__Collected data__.

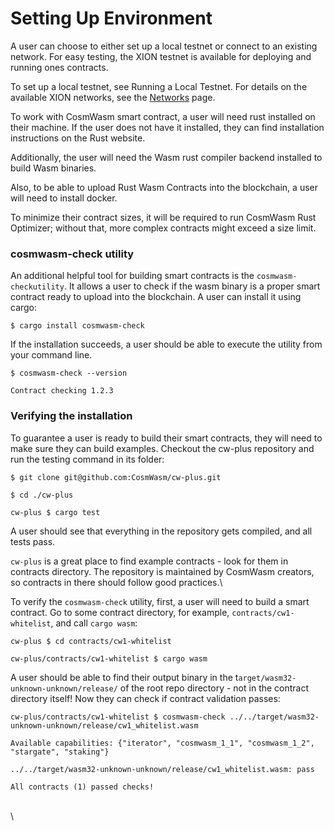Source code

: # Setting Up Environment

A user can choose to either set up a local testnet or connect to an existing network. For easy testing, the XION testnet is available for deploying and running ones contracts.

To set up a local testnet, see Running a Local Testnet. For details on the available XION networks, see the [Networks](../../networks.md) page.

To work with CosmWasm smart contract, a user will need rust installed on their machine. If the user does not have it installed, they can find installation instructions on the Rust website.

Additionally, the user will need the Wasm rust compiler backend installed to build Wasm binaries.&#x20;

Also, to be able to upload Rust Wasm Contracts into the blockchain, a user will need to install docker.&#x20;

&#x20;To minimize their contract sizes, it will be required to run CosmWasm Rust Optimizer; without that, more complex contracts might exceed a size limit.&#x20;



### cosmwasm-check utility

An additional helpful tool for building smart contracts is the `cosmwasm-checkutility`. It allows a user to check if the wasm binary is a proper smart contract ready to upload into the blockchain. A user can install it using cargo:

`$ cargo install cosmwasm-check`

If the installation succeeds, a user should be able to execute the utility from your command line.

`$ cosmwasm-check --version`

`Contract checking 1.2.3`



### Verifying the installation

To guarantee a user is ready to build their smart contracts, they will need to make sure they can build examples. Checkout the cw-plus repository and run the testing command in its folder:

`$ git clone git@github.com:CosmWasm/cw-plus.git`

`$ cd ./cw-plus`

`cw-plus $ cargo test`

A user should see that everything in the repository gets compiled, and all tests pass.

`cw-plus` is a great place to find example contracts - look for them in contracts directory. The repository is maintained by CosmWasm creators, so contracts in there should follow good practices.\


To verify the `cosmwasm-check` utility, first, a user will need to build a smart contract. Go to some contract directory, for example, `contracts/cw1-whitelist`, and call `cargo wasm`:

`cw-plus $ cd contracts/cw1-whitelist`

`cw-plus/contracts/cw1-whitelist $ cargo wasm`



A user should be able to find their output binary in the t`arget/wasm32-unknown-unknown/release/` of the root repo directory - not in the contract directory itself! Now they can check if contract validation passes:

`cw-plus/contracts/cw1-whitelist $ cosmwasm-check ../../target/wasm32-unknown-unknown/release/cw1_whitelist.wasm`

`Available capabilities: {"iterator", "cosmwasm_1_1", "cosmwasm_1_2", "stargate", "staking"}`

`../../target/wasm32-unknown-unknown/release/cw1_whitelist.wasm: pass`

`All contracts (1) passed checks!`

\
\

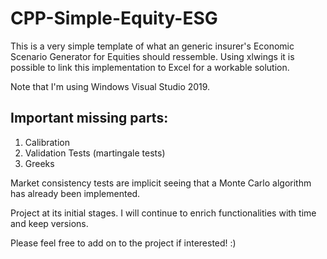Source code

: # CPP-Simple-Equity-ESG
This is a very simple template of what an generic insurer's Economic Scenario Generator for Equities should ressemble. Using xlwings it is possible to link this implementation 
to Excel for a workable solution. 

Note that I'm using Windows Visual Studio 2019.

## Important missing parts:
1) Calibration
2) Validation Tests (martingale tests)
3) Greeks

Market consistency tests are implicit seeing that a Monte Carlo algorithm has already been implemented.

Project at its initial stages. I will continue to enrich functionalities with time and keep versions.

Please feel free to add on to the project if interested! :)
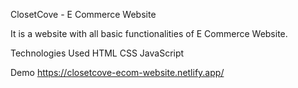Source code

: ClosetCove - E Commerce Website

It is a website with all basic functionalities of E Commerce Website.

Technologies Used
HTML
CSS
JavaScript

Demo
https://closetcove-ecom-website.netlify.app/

__Problem to work on__. Only the lines from the start of the records to the one containing "A user can choose" should be repeated, exactly and with both ends kept; drop any pictures.

__Expected answer__.
Source code

: # Setting Up Environment

A user can choose to either set up a local testnet or connect to an existing network. For easy testing, the XION testnet is available for deploying and running ones contracts.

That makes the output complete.